We are so unhappy with t-quoter. It has been two months since I submitted a problem with their tech support and nothing has been resolved. That being said, I am looking for a software that is compatible with Quickbooks Premier software. We have clients that are both contract and retail and need to be able to provide quotes as well as artwork confirmations. Does anyone have any recommendations for me?


----------



## lizziemaxine (Nov 14, 2007)

I don't use it but just had an email a day or so ago from Fast Manager. Might be worth looking at.


----------



## Buechee (Dec 22, 2005)

What do you mean by software that quotes? There's something that will help with that? How does it work?


----------



## 8th Day (Jan 16, 2009)

We use Estimate:
Sign Pricing Software | Sign Business Management Software | EstiMate

It was originally designed with signage in mind, but now works equally well for apparel decoration. There are embroidery and screenprinting plug-ins for it.

It works with Quickbooks and they offer a free trial so you can decide if it's what you're looking for without having to buy anything.


----------



## ajspin (Apr 10, 2008)

I just set up with fast Manager this week, still on the learning curve of course, but their price has come down and it will support both retail and contract embroidery, DTG Printing, Screen printing, Signs and banners, Apparel Vinyl and so on. One time fee, $495 - addl $250 if you want them to set you up. no monthly pmt. Can Download MANY catalogs into program, where you can compare pricing, will shoot you an order of what YOU need to order, etc.


----------



## JAF (Oct 12, 2008)

Why do you need T-quoter or Fast Manager. If I'm doing retail I usually take the cost of my garment + my contract price add 35% to 100% for emboridery. It depends on the quantity. Most jobs are at a 35-50% mark up range, over contract.
What do software programs give you, to help in the pricing process?


----------



## 8th Day (Jan 16, 2009)

JAF said:


> Why do you need T-quoter or Fast Manager. If I'm doing retail I usually take the cost of my garment + my contract price add 35% to 100% for emboridery. It depends on the quantity. Most jobs are at a 35-50% mark up range, over contract.
> What do software programs give you, to help in the pricing process?

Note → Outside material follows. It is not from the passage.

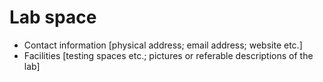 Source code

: # Lab space

* Contact information \[physical address; email address; website etc.]
* Facilities \[testing spaces etc.; pictures or referable descriptions of the lab]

The software stores the pricing for every article of clothing/substrate that you have and can price the job out to the stitch. It adds the cost of backing, topping and post-production based upon the size and type of the design.
It calculates my shop rate based upon my overhead, materials, labor costs and profit that I want to make.
It handles quantity discounts and markup for substrates and materials.
It allows me to quote within moments of getting a call or order and be confident that everything has been accounted for. This estimate can then be printed or emailed from the program and/or converted to a work order and invoice for the job. 

Sure, you can do it all yourself, but why would you want to?


----------



## ajspin (Apr 10, 2008)

All of the above, PLUS - it allows my employees to quote if I am not there, with a really good chance that it will be correct. It keeps things consistant. It allows you to keep a copy of the artwork right in this program, keep track of colors etc so when they come back a year later and want the exact same thing, you know what it is..


----------



## JAF (Oct 12, 2008)

I watched the demo and it looks very interesting. If I had Quickbooks I would purchase it. I use Peachtree so this will not work for me.


----------



## Heidi (Sep 13, 2006)

We use Fast Manager here. Not only does it do quoting, it schedules jobs, keeps my client base, does reports, invoices and tracks everything for me. I can quote very, very quickly. I did a testimonial for them many years ago and I still stand by it 100%. I can't imagine running our business without it anymore.

Also, when a customer orders goods, their order is consolidated in just one click with other customer orders for one stop buying from my vendors. It's fantastic. 

We use the top level version at our shop but I heard there is a new version for smaller shops called BASIC that looks like it's subscription based instead. That might work for you if you're just starting out and, as you grow, you could move to the higher levels. We've been very, very happy with ours and would highly recommend it.


----------



## beanie357 (Mar 27, 2011)

We use fastmanager. Networked. 5 users. Works good, exports to QB. Quotes and invoices look good. Work orders pass on the info to production reasonably well.


----------



## mozi (Oct 13, 2010)

Does FastManager has a module for my website that will allow my customers to do a quick quote on thw fly

Sent from my SGH-T999 using T-Shirt Forums


----------